Directions:
Starting at the first line of the records below, reproduce every line up to and including the line with "This plugin adds", but leave out all pictures.

Data shown:

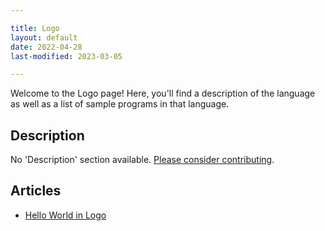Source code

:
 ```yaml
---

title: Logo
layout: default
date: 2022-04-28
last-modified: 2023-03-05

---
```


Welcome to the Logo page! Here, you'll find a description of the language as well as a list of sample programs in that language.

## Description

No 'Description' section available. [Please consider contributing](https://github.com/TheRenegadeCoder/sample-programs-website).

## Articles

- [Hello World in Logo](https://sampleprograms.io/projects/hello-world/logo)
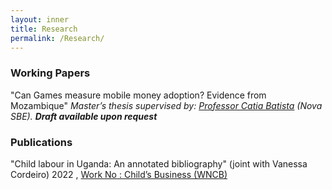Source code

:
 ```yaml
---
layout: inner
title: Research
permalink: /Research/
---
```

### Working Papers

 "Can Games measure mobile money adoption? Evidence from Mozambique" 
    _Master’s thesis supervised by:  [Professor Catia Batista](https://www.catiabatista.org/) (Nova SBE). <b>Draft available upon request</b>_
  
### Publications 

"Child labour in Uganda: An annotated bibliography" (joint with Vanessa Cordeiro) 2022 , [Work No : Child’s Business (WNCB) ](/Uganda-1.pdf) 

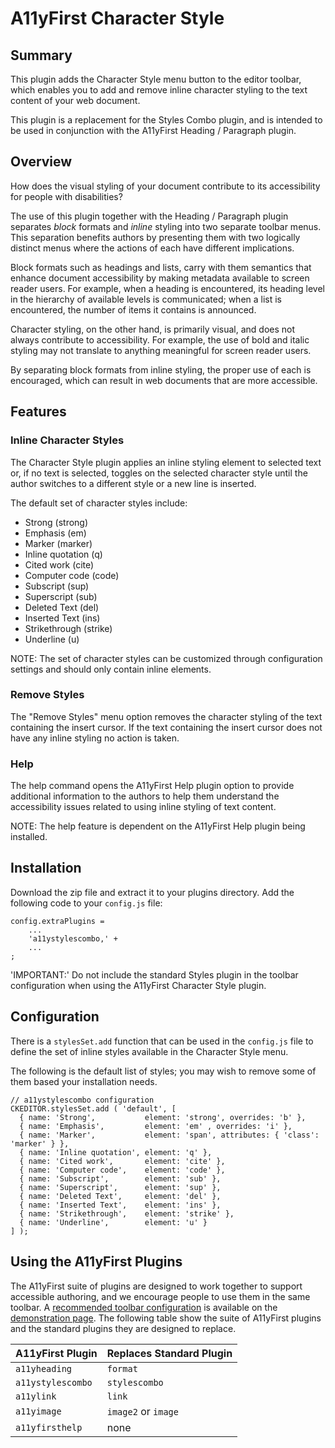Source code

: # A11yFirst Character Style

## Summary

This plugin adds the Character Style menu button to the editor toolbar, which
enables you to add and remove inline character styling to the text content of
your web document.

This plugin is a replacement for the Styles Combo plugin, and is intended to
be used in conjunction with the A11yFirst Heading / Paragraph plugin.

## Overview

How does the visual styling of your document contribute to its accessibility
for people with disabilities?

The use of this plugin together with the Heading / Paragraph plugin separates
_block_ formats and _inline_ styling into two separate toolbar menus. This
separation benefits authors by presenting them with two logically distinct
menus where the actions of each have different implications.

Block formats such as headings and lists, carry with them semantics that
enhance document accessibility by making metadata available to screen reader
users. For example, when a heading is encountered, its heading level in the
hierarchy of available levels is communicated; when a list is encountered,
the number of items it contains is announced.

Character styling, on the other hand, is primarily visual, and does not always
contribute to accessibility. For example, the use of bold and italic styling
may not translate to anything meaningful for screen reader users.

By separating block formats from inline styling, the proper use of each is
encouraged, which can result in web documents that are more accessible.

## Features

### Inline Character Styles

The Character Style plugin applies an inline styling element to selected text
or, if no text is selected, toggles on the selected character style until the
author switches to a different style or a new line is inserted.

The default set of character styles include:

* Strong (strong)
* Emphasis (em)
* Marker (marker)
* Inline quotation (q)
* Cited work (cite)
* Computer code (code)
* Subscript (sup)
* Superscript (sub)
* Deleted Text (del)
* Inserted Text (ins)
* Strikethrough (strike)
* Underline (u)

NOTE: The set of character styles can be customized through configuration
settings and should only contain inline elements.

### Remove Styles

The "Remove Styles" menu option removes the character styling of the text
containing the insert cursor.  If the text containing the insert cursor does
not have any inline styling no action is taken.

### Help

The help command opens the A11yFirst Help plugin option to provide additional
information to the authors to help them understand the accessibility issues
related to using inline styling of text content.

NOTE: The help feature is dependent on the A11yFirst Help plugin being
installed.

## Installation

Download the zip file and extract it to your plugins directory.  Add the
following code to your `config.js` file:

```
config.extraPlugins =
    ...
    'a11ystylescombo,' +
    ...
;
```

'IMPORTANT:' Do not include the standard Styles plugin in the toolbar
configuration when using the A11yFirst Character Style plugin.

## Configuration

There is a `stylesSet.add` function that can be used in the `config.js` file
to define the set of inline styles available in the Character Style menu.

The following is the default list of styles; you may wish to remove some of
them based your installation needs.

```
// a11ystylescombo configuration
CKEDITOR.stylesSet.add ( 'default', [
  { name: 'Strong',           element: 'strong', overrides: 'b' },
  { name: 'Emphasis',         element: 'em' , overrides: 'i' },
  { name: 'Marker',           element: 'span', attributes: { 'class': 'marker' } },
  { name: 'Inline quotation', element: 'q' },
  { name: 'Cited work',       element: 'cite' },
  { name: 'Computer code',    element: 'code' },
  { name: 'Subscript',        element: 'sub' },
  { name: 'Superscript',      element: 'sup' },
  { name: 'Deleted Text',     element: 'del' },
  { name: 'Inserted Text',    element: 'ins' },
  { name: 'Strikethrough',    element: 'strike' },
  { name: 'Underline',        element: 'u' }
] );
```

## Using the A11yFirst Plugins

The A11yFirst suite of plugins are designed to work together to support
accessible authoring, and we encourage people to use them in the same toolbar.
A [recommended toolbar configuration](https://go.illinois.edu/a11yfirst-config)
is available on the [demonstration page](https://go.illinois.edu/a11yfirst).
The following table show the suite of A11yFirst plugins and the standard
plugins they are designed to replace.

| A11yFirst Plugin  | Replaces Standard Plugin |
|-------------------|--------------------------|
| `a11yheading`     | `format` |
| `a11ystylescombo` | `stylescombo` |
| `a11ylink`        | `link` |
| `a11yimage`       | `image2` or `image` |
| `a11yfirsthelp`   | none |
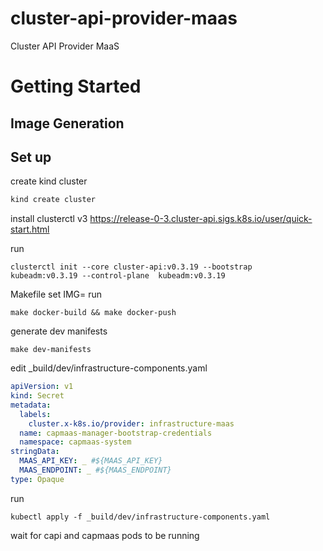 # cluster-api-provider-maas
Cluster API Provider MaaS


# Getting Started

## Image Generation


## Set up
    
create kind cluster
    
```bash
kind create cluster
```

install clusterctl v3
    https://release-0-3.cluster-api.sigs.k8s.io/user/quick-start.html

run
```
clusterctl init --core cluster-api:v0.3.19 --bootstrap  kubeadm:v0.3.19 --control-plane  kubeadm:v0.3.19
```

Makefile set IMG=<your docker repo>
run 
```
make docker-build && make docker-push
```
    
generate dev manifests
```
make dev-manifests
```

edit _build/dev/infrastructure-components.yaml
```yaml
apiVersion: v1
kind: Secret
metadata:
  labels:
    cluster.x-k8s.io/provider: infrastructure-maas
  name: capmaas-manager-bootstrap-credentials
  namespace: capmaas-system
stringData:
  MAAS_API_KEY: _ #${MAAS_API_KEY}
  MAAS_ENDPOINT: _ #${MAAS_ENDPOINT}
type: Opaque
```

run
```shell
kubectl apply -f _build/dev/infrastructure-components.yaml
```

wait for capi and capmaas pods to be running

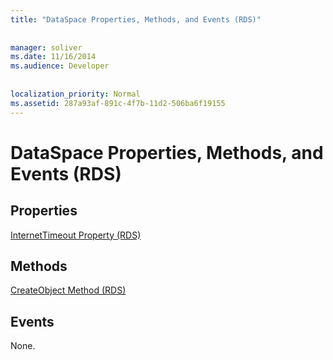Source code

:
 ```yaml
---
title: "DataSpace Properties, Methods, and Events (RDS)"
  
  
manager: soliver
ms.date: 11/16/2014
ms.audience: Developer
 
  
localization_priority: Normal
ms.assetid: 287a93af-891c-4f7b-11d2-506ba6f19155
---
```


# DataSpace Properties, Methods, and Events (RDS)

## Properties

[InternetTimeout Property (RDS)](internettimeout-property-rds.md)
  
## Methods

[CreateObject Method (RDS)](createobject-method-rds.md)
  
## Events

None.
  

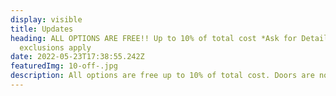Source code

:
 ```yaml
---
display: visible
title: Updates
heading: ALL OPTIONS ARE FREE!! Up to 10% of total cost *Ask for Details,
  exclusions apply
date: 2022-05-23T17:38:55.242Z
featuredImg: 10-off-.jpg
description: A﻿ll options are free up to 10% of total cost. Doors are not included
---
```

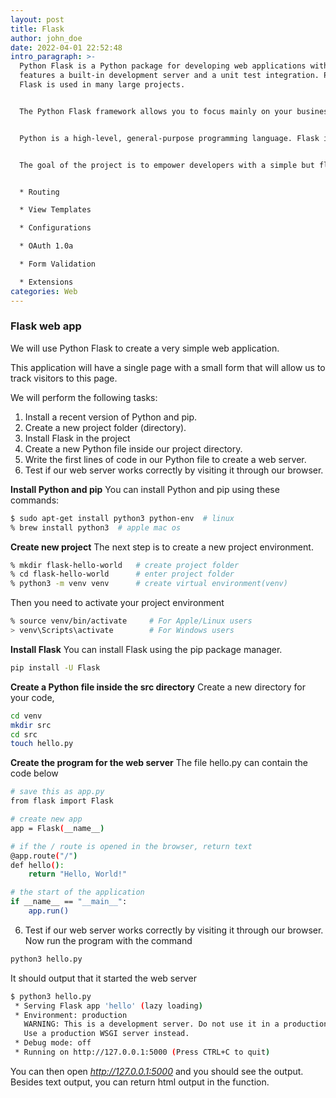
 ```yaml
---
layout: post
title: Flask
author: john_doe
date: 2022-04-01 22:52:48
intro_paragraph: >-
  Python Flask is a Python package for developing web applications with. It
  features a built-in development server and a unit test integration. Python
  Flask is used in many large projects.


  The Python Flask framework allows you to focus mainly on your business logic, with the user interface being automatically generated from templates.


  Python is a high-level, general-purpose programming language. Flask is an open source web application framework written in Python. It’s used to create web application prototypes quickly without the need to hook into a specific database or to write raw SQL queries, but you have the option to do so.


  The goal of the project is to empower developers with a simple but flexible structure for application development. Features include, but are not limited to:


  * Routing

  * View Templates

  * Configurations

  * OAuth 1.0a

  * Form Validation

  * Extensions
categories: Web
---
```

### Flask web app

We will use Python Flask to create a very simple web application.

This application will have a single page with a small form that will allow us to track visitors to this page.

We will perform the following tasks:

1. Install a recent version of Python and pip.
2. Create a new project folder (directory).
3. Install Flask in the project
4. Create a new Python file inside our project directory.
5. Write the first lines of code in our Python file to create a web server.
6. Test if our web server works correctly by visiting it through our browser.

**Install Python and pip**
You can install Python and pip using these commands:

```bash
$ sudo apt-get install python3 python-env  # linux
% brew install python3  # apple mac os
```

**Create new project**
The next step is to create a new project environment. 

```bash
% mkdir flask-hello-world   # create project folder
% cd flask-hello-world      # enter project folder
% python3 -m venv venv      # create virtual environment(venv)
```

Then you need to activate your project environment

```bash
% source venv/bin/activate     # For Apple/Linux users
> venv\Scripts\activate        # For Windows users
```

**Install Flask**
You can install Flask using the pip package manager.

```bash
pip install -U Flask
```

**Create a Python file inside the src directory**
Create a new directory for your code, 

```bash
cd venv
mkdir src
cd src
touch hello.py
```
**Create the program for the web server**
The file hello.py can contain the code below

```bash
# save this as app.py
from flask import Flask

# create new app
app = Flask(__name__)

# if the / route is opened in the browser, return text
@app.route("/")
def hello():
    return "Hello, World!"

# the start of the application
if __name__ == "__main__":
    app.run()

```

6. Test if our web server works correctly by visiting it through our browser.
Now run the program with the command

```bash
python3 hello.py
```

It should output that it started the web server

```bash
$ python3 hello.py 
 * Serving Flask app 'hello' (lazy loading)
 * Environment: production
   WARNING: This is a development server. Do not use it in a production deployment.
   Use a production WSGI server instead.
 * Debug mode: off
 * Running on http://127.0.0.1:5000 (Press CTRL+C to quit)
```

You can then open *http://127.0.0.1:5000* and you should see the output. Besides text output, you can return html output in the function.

The answer:
Source code

:
 ```yaml
---

title: Logo
layout: default
date: 2022-04-28
last-modified: 2023-03-05

---
```


Welcome to the Logo page! Here, you'll find a description of the language as well as a list of sample programs in that language.

## Description

No 'Description' section available. [Please consider contributing](https://github.com/TheRenegadeCoder/sample-programs-website).

## Articles

- [Hello World in Logo](https://sampleprograms.io/projects/hello-world/logo)
Source code

:
 ```yaml
---
layout: inner
title: Research
permalink: /Research/
---
```

### Working Papers

 "Can Games measure mobile money adoption? Evidence from Mozambique" 
    _Master’s thesis supervised by:  [Professor Catia Batista](https://www.catiabatista.org/) (Nova SBE). <b>Draft available upon request</b>_
  
### Publications 

"Child labour in Uganda: An annotated bibliography" (joint with Vanessa Cordeiro) 2022 , [Work No : Child’s Business (WNCB) ](/Uganda-1.pdf) 

Source code

: # A11yFirst Character Style

## Summary

This plugin adds the Character Style menu button to the editor toolbar, which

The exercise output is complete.